Task data -
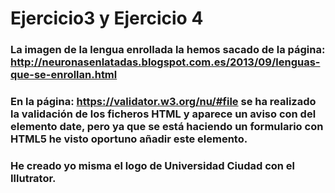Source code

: # Ejercicio3 y Ejercicio 4
### La imagen de la lengua enrollada la hemos sacado de la página: http://neuronasenlatadas.blogspot.com.es/2013/09/lenguas-que-se-enrollan.html
### En la página: https://validator.w3.org/nu/#file se ha realizado la validación de los ficheros HTML y aparece un aviso con del elemento date, pero ya que se está haciendo un formulario con HTML5 he visto oportuno añadir este elemento.
### He creado yo misma el logo de Universidad Ciudad con el Illutrator.
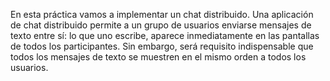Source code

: En esta práctica vamos a implementar un chat distribuido. Una aplicación de chat distribuido permite a un grupo de usuarios enviarse mensajes de texto entre sí: lo que uno escribe, aparece inmediatamente en las pantallas de todos los participantes. Sin embargo, será requisito indispensable que todos los mensajes de texto se muestren en el mismo orden a todos los usuarios.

Work instruction -
Your job is to copy every entry exactly. Omit the pictures.

Task result -
Source code

: # Ejercicio3 y Ejercicio 4
### La imagen de la lengua enrollada la hemos sacado de la página: http://neuronasenlatadas.blogspot.com.es/2013/09/lenguas-que-se-enrollan.html
### En la página: https://validator.w3.org/nu/#file se ha realizado la validación de los ficheros HTML y aparece un aviso con del elemento date, pero ya que se está haciendo un formulario con HTML5 he visto oportuno añadir este elemento.
### He creado yo misma el logo de Universidad Ciudad con el Illutrator.
Source code

: En esta práctica vamos a implementar un chat distribuido. Una aplicación de chat distribuido permite a un grupo de usuarios enviarse mensajes de texto entre sí: lo que uno escribe, aparece inmediatamente en las pantallas de todos los participantes. Sin embargo, será requisito indispensable que todos los mensajes de texto se muestren en el mismo orden a todos los usuarios.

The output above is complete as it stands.